(Records drawn from a dataset)
--- START ---

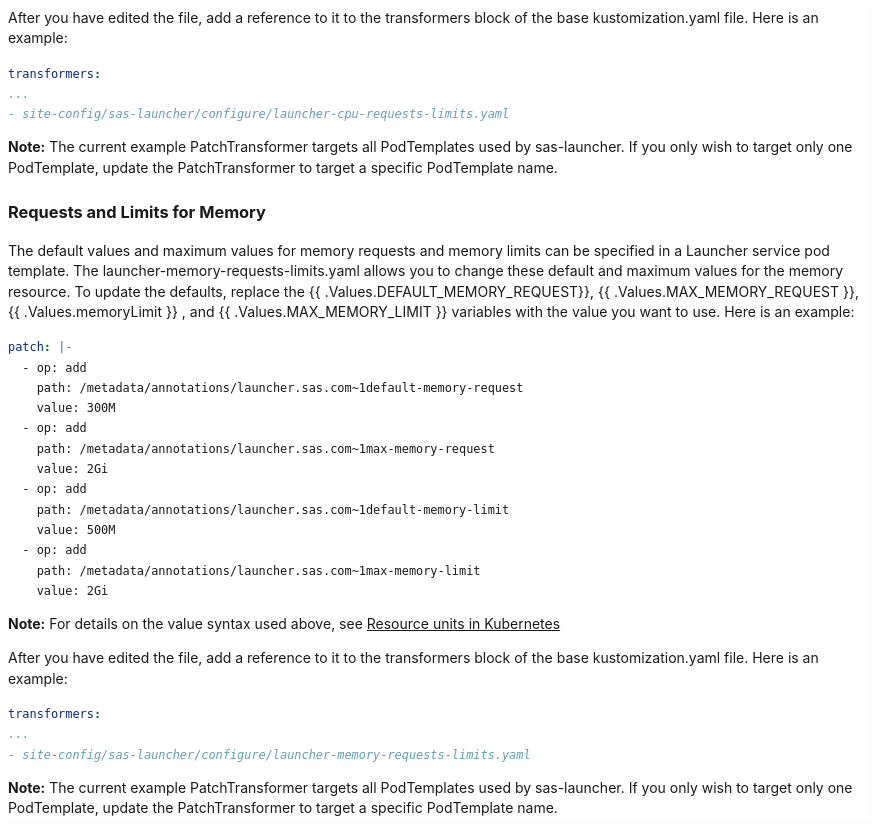 After you have edited the file, add a reference to it to the transformers
block of the base kustomization.yaml file. Here is an example:

```yaml
transformers:
...
- site-config/sas-launcher/configure/launcher-cpu-requests-limits.yaml
```

**Note:** The current example PatchTransformer targets all PodTemplates used by sas-launcher. If you only wish to target only one PodTemplate, update the PatchTransformer to target a specific PodTemplate name.

### Requests and Limits for Memory

The default values and maximum values for memory requests and memory limits can be specified
in a Launcher service pod template. The launcher-memory-requests-limits.yaml allows
you to change these default and maximum values for the memory resource. To update the defaults, replace the
{{ .Values.DEFAULT_MEMORY_REQUEST}}, {{ .Values.MAX_MEMORY_REQUEST }}, {{ .Values.memoryLimit }}
, and {{ .Values.MAX_MEMORY_LIMIT }} variables with the value you want to use. Here is an example:

```yaml
patch: |-
  - op: add
    path: /metadata/annotations/launcher.sas.com~1default-memory-request
    value: 300M
  - op: add
    path: /metadata/annotations/launcher.sas.com~1max-memory-request
    value: 2Gi
  - op: add
    path: /metadata/annotations/launcher.sas.com~1default-memory-limit
    value: 500M
  - op: add
    path: /metadata/annotations/launcher.sas.com~1max-memory-limit
    value: 2Gi
```

**Note:** For details on the value syntax used above, see [Resource units in Kubernetes](https://kubernetes.io/docs/concepts/configuration/manage-resources-containers/#resource-units-in-kubernetes)

After you have edited the file, add a reference to it to the transformers
block of the base kustomization.yaml file. Here is an example:

```yaml
transformers:
...
- site-config/sas-launcher/configure/launcher-memory-requests-limits.yaml
```

**Note:** The current example PatchTransformer targets all PodTemplates used by sas-launcher. If you only wish to target only one PodTemplate, update the PatchTransformer to target a specific PodTemplate name.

--- END ---

▶ GOAL OF THE EXERCISE
On how many lines above does the word "launcher" appear? Answer with that figure only.

▶ SOLUTION FOR THIS EXERCISE
9